Dossier

CENT33 : LA FUSION DES SAVEURS

22 août 2026

À Bordeaux, Fabien Beaufour a obtenu ce printemps sa première étoile au Guide Michelin 2026. Rencontre avec un chef engagé, amoureux de l’authentique qu’il mixe joyeusement Avec un twist d’audace.

Il côtoie régulièrement les étoiles et les récompenses. Ancien chef étoilé en Suisse au Trianon (2012) puis aux Étangs de Massignac en Charente (2016), passé à Londres à l’Obix au sommet de la Shard Tower, à New York, au Eleven Madison Park de Daniel Humm et formé jadis chez Anne-Sophie Pic à Valence, Fabien Beaufour (photo 1) a posé ses fourneaux

UNE CUISINE SINGULIÈRE

« Dans mes plats, tout est une question d’équilibre entre des produits de proximité (asperges, carottes, foie gras), des jeux de textures, un zeste d’amertume et la cuisson au robatayaki (une grillade japonaise au charbon) qui apporte aux produits une profondeur et une intensité aromatique singulière », confie Fabien Beaufour.

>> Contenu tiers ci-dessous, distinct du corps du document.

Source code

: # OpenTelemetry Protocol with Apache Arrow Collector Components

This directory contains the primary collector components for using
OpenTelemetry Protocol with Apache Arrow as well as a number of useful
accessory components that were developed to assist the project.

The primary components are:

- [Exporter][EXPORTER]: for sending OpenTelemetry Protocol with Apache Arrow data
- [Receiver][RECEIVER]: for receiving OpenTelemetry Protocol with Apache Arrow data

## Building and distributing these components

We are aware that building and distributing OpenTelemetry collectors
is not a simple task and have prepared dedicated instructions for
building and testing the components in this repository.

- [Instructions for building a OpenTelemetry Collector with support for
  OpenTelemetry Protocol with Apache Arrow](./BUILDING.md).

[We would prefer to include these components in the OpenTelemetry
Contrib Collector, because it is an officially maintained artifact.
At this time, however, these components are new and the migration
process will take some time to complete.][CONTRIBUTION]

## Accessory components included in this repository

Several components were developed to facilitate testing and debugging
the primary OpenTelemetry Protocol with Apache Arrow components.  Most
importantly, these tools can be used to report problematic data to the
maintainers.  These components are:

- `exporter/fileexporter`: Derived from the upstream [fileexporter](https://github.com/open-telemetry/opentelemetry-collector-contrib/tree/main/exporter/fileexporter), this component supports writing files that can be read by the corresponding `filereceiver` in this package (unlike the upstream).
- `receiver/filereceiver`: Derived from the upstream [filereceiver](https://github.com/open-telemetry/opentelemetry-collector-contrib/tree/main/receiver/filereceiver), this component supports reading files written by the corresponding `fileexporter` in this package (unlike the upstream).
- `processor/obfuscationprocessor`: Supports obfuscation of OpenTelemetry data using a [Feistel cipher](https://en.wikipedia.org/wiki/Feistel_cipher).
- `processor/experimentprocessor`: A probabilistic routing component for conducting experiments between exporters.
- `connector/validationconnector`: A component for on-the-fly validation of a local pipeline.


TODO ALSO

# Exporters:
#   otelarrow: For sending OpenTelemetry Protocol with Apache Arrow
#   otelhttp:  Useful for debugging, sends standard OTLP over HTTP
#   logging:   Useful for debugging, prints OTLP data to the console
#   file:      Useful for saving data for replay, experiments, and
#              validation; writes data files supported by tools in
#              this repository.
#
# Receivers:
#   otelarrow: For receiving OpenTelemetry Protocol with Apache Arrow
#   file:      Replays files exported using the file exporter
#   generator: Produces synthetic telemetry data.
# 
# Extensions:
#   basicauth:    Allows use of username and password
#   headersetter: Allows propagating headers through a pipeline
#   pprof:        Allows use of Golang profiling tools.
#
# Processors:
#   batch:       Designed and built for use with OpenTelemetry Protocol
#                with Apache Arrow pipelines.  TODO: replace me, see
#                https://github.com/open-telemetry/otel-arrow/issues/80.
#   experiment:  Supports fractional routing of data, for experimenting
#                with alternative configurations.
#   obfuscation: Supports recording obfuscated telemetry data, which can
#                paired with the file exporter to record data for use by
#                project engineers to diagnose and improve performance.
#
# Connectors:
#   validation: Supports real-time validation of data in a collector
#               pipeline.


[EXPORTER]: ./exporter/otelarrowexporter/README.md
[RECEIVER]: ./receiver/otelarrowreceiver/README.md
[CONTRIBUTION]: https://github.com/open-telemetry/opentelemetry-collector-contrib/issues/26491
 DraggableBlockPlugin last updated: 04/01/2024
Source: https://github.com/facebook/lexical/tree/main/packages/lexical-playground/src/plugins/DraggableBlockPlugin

Parmi ses plats signature : la morue charbonnière grillée au robatayaki et délicatement laquée, le poulpe en salade tiède et ponzu ou encore des desserts qui jouent volontiers les trompe-l’oeil. Et pour mettre en scène ses créations, c’est l’artisanat qu’il préfère : « Notre vaisselle a été réalisée par la cheffe et céramiste Adrienne Baba qui s’est inspirée de la carte pour fabriquer plus de 700 pièces. Celles-ci sont en grès laqué dans un style japonisant avec des aspects fripés par endroits et des irrégularités. Certaines pièces ont même séché sur un tissu donnant un relief particulier aux pièces, j’aime le contraste entre les parties émaillées et non émaillées, cela fait écho aux textures de mes plats. »


EXPÉRIMENTER LE DRESSAGE

Selon la carte justement et les saisons, les contenants alternent. Ainsi, le chef puise chez Pordamsa des assiettes blanches pour le contraste et le graphisme et chez Concept CHR à Cognac (Charente) qui source pour lui différents fournisseurs dont des bols en racine de teck (photo 6) faits par des artisans en Indonésie, de la poterie en grès réalisée en Bourgogne par Les Guimards à Saint-Amand-en-Puisaye. « Je suis plutôt en recherche de vaisselle artisanale au style irrégulier, à la matière naturelle pour se marier avec la décoration de la salle à la fois élégante et vivante. » De fait, entre les tables dotées de plateaux en chêne et de pieds en métal, les chaises en velours et les murs bruts, le style authentique va à l’essentiel. Le chef aime également fabriquer ses contenants avec des végétaux tels que la coque du pomello torréfié qui a été évidée, séchée et dans laquelle est servie une soupe d’oursins ou encore la coque d’un citron brûlé au barbecue japonais qui accueille une marmelade citron, sorbet yuzu, sablé Linzer et émulsion champagne.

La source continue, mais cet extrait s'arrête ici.